### Activity
Only the lines from the top of the data through the one with "7. 切换公告内容页背景颜色，并使用公共变量保存记忆背景颜色" are to be written out, each exactly as it stands.

### Excerpted records
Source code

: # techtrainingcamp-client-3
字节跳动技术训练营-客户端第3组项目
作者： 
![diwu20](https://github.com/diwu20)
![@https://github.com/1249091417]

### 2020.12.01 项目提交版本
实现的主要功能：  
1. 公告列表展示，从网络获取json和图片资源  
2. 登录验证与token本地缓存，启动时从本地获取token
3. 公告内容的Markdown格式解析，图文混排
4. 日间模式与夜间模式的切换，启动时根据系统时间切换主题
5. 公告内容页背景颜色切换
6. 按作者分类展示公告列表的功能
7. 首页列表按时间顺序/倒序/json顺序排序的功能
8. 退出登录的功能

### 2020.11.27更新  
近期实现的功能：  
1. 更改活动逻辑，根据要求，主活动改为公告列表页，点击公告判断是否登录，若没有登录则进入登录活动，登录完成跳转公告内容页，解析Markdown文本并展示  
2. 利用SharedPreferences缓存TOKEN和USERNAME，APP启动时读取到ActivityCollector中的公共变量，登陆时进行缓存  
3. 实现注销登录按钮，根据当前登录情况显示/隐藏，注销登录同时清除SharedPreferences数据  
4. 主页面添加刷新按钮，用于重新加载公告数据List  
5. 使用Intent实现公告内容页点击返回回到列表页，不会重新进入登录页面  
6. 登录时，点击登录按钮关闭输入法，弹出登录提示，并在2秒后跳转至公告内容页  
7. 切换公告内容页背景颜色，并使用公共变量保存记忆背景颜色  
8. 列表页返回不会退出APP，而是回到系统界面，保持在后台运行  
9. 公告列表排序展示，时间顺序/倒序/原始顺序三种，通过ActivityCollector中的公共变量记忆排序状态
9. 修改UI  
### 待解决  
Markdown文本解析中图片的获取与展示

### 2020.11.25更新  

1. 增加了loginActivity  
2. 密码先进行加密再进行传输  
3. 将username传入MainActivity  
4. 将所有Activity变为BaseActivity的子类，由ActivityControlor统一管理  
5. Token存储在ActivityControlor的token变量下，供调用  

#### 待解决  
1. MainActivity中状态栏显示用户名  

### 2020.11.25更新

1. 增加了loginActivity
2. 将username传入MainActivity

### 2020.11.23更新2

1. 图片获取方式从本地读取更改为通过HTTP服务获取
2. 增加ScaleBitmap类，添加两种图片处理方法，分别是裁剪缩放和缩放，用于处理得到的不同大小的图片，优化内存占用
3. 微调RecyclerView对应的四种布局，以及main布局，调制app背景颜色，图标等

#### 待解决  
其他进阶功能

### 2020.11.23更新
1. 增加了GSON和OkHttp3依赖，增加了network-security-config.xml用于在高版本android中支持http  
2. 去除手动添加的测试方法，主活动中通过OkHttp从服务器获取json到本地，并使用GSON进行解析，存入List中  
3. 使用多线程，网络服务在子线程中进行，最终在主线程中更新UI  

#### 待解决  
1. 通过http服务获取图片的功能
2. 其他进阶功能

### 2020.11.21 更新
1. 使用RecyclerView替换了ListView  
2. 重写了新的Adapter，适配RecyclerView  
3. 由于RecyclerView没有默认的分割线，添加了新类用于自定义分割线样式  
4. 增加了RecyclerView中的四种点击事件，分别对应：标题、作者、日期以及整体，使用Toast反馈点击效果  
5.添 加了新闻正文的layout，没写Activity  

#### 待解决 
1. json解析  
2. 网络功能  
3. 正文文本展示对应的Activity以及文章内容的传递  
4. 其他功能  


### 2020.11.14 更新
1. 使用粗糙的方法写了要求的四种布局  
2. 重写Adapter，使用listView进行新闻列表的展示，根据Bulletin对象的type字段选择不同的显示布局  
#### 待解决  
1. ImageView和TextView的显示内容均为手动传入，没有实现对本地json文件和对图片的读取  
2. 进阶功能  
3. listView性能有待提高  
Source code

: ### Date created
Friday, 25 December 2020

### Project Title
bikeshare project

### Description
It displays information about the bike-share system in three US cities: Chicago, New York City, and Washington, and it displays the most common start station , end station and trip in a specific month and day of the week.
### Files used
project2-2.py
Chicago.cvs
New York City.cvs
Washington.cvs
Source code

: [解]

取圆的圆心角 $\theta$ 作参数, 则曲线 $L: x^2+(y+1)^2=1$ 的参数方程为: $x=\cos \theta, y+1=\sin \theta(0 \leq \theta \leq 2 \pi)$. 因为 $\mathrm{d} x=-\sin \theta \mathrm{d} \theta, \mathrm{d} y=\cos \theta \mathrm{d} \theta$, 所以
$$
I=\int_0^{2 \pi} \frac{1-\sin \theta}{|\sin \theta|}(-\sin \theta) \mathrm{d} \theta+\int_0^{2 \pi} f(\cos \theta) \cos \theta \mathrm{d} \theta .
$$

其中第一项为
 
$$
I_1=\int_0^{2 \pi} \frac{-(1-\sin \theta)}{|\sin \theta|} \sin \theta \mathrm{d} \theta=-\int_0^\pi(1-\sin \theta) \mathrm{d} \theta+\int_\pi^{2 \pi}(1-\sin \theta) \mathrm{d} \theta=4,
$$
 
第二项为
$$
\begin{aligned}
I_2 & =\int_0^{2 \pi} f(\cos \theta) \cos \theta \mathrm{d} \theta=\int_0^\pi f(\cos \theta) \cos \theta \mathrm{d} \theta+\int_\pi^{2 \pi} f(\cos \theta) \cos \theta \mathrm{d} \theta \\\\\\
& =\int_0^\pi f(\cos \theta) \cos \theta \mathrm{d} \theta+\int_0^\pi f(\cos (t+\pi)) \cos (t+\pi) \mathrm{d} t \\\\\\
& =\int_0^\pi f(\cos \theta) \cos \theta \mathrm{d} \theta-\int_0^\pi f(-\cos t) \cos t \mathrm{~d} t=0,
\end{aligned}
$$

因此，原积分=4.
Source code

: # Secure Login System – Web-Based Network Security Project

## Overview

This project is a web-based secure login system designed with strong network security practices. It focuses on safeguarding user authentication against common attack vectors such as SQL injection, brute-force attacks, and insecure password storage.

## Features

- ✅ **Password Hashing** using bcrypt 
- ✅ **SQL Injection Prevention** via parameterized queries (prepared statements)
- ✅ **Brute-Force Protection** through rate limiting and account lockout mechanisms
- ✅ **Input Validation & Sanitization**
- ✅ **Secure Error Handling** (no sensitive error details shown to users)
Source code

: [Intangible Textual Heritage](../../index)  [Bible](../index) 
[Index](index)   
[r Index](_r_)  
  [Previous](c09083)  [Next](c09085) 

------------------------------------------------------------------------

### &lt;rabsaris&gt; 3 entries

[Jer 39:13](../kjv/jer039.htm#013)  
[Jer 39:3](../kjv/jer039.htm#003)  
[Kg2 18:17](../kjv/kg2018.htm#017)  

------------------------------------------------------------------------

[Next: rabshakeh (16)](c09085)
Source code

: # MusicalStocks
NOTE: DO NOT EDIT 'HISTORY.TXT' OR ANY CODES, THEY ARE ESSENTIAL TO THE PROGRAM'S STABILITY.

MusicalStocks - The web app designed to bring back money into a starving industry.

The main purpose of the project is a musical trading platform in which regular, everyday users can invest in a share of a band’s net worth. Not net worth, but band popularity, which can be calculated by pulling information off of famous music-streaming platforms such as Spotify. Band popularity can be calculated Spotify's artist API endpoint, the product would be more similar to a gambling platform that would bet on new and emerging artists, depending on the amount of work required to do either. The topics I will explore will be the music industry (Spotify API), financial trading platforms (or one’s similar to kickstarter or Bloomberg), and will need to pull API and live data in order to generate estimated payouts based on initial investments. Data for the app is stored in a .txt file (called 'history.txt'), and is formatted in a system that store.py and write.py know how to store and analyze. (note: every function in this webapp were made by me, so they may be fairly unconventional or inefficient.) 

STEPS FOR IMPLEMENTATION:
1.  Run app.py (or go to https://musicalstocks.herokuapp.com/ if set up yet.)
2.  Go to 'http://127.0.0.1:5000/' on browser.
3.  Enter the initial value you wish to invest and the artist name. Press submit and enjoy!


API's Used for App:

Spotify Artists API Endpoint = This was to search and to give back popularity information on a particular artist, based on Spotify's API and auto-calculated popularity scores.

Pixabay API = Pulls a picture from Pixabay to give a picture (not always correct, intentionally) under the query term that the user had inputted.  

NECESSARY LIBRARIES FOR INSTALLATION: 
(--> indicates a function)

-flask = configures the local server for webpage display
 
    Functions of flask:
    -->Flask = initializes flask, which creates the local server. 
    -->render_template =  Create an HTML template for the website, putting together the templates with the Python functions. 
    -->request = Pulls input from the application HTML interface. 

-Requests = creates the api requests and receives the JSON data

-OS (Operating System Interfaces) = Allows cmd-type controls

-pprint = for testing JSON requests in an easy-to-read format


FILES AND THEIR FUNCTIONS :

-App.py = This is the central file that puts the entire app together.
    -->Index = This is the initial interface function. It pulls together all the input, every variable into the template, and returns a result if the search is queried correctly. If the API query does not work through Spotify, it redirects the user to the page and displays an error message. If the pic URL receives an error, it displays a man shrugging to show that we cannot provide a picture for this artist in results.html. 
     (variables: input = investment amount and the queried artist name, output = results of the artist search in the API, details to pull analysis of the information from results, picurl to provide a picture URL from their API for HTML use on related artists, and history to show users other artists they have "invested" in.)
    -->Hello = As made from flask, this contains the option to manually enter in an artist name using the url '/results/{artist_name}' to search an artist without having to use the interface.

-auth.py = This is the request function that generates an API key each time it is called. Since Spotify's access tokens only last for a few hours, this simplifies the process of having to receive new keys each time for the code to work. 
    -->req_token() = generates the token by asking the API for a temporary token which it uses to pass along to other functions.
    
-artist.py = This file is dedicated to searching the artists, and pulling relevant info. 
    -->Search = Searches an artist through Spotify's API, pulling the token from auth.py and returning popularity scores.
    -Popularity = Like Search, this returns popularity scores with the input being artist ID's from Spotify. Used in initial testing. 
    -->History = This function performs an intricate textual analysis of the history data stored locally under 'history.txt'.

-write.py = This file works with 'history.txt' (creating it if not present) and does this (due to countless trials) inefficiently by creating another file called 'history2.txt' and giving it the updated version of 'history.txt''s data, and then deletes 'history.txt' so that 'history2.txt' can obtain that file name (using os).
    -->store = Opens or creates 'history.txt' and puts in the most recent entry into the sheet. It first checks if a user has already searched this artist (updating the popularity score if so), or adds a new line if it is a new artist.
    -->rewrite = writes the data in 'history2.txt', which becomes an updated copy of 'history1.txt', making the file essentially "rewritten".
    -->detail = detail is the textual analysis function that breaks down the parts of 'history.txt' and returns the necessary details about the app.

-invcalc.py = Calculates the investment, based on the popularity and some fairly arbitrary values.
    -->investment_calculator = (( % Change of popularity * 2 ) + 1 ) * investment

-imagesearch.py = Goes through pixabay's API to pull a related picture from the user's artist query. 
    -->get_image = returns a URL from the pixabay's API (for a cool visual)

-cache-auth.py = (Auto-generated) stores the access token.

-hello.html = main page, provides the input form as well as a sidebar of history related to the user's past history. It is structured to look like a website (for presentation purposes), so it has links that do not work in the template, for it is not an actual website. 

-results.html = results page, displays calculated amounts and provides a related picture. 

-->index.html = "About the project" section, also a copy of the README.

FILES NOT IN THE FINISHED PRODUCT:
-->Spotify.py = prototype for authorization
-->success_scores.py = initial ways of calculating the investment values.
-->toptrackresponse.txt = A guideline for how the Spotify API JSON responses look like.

### Your solution
Source code

: # techtrainingcamp-client-3
字节跳动技术训练营-客户端第3组项目
作者： 
![diwu20](https://github.com/diwu20)
![@https://github.com/1249091417]

### 2020.12.01 项目提交版本
实现的主要功能：  
1. 公告列表展示，从网络获取json和图片资源  
2. 登录验证与token本地缓存，启动时从本地获取token
3. 公告内容的Markdown格式解析，图文混排
4. 日间模式与夜间模式的切换，启动时根据系统时间切换主题
5. 公告内容页背景颜色切换
6. 按作者分类展示公告列表的功能
7. 首页列表按时间顺序/倒序/json顺序排序的功能
8. 退出登录的功能

### 2020.11.27更新  
近期实现的功能：  
1. 更改活动逻辑，根据要求，主活动改为公告列表页，点击公告判断是否登录，若没有登录则进入登录活动，登录完成跳转公告内容页，解析Markdown文本并展示  
2. 利用SharedPreferences缓存TOKEN和USERNAME，APP启动时读取到ActivityCollector中的公共变量，登陆时进行缓存  
3. 实现注销登录按钮，根据当前登录情况显示/隐藏，注销登录同时清除SharedPreferences数据  
4. 主页面添加刷新按钮，用于重新加载公告数据List  
5. 使用Intent实现公告内容页点击返回回到列表页，不会重新进入登录页面  
6. 登录时，点击登录按钮关闭输入法，弹出登录提示，并在2秒后跳转至公告内容页  
7. 切换公告内容页背景颜色，并使用公共变量保存记忆背景颜色  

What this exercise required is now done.